La fonte dei guai, per chi può essere definito, magari poco elegantemente, “asperger”, è la somma delle sue peculiarità, cioè tutto quanto lo rende differente, identificabile, additabile. Perché è così?

Il problema, per un “neurodiverso“, non è l’essere ciò che è, ma è appunto il fatto di essere distinguibile e, tendenzialmente, privo di difese: di solito non può mentire o comunque non ne capisce l’utilità, come non comprende l’essere preso in giro. Questo lo obbliga a lunghe pause di silenzio, con gli occhi perduti (ma delle sue espressioni facciali si rendono conto gli altri, solitamente con ilarità, visto che risultano inappropriate e buffe), per tentare di identificare le cause ed il significato degli eventi occorsi.

Questo giusto per dire che il problema di un bambino neurodiverso, solitamente, sono gli altri bambini (ed a volte gli adulti con cui viene a contatto). Insegnare ai nostri figli a non prendere in giro chi avvertono come differente e più debole (quale individuo, dopotutto, farebbe mai del male a chi è più forte?) è il primo passo per rendere il mondo un posto migliore e, per fare questo, va da sé come sia necessario trattare con amore e rispetto proprio i nostri figli ed insegnar loro qualcosa di diverso rispetto a ciò che siamo abituati a vivere e che ci fa del male. Ma qui la questione si complica, non trovate?

Il problema di un bambino neurodiverso è in fondo il problema che affrontiamo tutti: una società orientata alla competizione cieca, nella quale i bambini sono stimolati ed incoraggiati a prevalere, a vincere ed, implicitamente, a ricercare la propria affermazione sugli altri. Non ne vediamo forse gli effetti anche su di noi, saggi ed emancipati adulti? Non siamo posti in competizione costante, gli uni contro gli altri, per il nostro aspetto fisico, per ciò che possediamo, per quanto guadagniamo, per l’aspetto del nostro partner, dei nostri figli, per come siamo vestiti, persino per le idee che abbiamo e per come le argomentiamo, per come esprimiamo le nostre emozioni, i nostri sogni?

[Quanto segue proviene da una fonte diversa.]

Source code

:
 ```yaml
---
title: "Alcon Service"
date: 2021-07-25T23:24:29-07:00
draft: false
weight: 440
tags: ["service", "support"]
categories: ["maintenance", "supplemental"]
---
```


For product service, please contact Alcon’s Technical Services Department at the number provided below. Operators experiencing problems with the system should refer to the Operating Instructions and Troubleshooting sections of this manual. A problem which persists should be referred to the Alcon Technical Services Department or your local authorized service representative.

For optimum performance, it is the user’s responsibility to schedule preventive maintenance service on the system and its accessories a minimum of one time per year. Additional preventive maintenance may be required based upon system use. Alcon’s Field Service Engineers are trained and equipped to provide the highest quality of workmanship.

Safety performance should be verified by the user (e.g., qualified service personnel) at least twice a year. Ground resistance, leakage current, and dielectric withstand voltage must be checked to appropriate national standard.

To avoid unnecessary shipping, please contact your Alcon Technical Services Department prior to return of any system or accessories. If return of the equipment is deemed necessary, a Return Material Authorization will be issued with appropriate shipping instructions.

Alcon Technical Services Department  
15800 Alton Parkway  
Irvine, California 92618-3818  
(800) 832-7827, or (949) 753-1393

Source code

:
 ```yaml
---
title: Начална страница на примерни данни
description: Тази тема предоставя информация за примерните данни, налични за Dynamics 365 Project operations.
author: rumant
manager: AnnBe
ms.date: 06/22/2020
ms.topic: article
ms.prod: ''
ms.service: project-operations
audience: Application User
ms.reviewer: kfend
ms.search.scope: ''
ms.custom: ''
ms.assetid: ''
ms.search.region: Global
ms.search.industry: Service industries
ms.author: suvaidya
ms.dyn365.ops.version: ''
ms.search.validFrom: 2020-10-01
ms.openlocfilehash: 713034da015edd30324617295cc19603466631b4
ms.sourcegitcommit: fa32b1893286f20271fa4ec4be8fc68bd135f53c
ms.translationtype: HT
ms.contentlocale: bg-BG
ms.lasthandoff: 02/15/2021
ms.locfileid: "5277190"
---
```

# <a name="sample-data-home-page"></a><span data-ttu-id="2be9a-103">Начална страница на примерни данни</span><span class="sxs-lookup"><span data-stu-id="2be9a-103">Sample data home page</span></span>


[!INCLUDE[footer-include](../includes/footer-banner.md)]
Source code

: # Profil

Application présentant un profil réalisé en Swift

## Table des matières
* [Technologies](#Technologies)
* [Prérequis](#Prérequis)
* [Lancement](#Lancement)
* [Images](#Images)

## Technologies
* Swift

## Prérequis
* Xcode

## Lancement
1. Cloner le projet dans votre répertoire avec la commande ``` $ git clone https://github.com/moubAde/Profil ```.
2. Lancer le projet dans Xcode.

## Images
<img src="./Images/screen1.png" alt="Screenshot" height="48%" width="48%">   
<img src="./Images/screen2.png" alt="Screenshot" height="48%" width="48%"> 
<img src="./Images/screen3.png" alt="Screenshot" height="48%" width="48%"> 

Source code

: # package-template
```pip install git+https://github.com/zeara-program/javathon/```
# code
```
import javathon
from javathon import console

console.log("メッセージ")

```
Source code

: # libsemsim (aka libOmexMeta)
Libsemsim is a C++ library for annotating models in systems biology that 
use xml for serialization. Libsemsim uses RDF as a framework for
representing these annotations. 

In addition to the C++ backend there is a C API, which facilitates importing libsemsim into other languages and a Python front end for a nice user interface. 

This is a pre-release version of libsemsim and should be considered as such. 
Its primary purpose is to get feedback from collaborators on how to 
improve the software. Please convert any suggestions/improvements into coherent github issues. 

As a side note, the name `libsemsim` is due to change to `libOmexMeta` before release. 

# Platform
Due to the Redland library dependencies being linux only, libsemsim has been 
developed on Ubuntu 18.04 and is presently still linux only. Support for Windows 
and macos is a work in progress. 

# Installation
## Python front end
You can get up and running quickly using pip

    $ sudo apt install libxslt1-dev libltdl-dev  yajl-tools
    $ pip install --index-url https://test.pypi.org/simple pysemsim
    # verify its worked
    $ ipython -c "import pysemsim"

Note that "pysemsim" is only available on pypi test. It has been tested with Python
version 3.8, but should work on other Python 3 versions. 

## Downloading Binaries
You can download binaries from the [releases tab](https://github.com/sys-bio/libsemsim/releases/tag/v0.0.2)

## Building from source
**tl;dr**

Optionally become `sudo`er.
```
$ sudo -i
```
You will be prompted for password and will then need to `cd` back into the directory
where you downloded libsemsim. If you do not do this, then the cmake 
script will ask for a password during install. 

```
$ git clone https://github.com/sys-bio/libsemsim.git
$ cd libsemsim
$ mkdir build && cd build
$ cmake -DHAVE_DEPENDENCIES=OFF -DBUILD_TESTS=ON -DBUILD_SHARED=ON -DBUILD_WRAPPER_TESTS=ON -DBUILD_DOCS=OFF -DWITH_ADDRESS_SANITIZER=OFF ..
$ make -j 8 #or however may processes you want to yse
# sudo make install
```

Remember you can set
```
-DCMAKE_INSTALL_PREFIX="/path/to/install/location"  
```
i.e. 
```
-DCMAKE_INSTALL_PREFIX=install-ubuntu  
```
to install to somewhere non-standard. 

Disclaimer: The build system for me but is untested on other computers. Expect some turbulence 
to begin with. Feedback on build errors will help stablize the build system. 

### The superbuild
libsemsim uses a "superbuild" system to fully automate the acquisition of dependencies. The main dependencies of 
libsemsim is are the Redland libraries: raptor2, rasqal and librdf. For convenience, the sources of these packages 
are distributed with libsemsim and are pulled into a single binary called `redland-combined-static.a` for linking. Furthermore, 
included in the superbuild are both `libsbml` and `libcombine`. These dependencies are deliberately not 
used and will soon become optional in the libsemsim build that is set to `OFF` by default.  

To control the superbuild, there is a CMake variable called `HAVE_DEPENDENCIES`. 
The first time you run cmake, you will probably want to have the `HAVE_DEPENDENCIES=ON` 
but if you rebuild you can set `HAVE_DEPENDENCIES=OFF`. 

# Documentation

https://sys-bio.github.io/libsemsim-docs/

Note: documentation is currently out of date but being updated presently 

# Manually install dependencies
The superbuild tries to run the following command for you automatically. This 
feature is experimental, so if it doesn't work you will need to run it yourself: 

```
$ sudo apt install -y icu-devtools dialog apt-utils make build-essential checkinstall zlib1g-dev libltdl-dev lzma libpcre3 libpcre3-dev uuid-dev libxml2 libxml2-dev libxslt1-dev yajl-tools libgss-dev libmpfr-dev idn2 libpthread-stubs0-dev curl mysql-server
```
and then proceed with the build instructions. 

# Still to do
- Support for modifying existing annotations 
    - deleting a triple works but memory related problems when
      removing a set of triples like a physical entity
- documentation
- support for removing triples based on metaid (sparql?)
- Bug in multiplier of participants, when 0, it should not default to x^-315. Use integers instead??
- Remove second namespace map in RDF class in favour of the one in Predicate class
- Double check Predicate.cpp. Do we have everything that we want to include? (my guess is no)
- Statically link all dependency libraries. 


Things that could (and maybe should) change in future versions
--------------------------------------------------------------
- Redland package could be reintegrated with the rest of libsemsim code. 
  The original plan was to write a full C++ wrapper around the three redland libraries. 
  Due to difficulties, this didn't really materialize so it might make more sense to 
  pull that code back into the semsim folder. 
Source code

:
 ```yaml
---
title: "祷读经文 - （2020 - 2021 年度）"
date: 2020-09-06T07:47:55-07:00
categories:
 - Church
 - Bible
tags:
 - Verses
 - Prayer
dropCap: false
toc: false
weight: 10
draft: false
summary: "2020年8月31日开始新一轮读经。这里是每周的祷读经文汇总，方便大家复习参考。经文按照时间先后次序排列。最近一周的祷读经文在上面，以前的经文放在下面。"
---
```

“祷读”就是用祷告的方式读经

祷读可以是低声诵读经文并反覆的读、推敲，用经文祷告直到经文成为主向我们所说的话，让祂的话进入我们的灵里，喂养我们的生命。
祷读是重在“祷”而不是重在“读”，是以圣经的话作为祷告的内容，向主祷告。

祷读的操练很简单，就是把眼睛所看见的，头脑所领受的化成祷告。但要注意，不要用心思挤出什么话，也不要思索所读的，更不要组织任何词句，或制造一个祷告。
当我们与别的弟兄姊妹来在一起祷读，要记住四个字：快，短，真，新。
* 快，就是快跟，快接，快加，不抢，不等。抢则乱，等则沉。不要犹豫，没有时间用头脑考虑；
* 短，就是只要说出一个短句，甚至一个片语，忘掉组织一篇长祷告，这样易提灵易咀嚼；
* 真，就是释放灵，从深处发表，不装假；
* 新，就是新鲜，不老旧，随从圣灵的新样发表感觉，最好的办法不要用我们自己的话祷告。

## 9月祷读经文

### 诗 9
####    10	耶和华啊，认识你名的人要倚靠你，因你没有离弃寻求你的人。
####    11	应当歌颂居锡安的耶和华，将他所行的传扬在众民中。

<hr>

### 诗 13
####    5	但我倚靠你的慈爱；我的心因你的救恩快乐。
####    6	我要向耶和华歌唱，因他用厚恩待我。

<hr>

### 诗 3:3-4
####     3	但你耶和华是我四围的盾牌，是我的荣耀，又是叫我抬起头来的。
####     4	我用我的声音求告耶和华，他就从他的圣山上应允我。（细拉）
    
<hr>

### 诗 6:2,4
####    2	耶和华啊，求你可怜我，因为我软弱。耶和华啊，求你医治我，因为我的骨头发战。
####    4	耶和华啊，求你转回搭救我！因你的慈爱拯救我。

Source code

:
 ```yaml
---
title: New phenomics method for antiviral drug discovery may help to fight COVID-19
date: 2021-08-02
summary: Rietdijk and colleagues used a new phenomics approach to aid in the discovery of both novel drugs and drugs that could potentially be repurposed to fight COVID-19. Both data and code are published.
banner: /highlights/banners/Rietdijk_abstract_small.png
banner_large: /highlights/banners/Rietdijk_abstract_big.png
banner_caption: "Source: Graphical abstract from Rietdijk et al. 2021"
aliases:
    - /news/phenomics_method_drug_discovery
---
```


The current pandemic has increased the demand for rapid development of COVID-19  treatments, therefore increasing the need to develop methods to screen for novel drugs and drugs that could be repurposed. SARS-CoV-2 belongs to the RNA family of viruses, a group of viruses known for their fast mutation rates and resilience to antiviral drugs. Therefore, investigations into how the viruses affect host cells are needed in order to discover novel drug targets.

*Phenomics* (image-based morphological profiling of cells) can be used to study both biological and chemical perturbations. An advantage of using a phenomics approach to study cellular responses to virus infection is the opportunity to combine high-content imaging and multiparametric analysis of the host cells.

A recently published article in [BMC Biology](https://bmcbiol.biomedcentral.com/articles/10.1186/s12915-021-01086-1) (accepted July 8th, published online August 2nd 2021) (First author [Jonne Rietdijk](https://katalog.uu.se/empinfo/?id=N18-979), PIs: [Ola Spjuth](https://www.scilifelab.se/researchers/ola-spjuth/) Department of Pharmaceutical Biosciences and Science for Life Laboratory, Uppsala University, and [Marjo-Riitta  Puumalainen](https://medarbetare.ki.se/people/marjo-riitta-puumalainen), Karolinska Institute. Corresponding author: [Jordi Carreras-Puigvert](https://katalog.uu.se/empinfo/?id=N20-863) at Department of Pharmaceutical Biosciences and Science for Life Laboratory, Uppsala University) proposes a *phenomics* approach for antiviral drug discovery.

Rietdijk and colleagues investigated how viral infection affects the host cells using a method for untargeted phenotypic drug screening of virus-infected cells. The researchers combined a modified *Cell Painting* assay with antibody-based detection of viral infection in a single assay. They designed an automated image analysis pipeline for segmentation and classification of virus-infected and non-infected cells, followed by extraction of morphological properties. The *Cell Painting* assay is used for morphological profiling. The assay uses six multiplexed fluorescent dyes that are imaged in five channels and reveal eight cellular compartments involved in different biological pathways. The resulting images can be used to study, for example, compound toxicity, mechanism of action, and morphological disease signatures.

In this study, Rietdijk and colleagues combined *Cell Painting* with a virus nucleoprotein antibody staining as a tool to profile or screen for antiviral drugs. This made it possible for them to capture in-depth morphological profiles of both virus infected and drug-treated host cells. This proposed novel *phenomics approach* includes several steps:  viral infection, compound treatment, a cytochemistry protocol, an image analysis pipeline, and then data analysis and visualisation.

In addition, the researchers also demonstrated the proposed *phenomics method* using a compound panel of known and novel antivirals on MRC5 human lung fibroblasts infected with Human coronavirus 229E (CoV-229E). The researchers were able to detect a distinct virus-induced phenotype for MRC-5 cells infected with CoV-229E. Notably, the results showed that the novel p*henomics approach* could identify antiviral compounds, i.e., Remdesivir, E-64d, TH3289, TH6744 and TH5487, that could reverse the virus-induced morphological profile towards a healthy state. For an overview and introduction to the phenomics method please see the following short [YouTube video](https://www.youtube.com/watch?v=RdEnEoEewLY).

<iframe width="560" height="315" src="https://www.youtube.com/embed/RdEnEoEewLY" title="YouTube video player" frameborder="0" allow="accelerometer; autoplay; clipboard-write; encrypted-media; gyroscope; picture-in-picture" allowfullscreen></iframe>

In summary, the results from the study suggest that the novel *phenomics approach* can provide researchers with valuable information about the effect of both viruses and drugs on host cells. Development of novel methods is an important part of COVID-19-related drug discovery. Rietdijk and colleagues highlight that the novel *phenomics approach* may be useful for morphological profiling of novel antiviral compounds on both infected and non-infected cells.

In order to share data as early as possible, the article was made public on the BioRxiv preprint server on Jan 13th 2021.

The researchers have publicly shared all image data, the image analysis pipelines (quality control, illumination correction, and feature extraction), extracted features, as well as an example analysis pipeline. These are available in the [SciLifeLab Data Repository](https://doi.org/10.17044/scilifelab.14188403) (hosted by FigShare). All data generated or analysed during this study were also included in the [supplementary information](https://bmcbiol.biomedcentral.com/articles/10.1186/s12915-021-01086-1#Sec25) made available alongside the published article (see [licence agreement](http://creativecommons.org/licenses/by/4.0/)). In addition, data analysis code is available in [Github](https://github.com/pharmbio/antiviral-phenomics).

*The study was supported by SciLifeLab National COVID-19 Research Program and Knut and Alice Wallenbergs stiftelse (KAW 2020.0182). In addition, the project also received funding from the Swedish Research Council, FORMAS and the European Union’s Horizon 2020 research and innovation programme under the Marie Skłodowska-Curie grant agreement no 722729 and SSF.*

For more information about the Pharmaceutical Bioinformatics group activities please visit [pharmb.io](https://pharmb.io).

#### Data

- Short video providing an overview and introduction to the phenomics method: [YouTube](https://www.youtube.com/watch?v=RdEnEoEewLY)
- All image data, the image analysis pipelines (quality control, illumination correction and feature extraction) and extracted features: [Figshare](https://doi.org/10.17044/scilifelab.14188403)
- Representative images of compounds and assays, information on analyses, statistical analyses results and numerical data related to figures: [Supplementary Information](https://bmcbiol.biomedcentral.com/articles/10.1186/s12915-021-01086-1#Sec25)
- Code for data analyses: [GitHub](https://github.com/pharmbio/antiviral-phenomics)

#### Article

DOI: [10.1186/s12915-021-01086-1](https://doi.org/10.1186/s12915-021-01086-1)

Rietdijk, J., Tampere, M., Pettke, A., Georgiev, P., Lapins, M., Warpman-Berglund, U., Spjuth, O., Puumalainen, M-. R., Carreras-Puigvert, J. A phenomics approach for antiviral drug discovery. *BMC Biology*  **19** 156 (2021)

Quale modo migliore di elevarsi se non colpire il più debole, colui il quale non può difendersi? Non parliamo di violenza manifesta, parliamo di costruire la propria posizione nel gruppo a discapito di chi non riesce a competere e che sappiamo non farà nulla per difendersi. D’altro canto, quale individuo farà mai del male a chi sa che potrà reagire in modo efficace e vanificare l’attacco, penalizzandolo? Nessuno. La violenza è sempre diretta verso un debole, un più debole (o presunto tale) dal punto di vista di chi infligge dolore. Vista in questo modo, la violenza appare esattamente per ciò che è: il crudele gioco di un vigliacco.

Un individuo neurodiverso possiede armi spuntate per partecipare ad una guerra perversa, per la quale non prova alcun interesse. Ma ha bisogno, è letteralmente affamato, di relazioni, di amicizia, di amore. Buona parte di loro incorre nella depressione, buona parte di loro tenta il suicidio. Tutto questo mentre, grazie alla competizione, anche tutti i “neurotipici”, cioè quelli “normali“, non fanno altro che passare da una illusione di felicità all’altra, cercando di sentirsi migliori, per un attimo, di qualcun altro, come in una triste piramide umana, disordinata ed urlante, in cui ognuno tenta di arrampicarsi sui corpi degli altri, tendendo ad un cielo irraggiungibile.

E se avessero ragione i neurodiversi?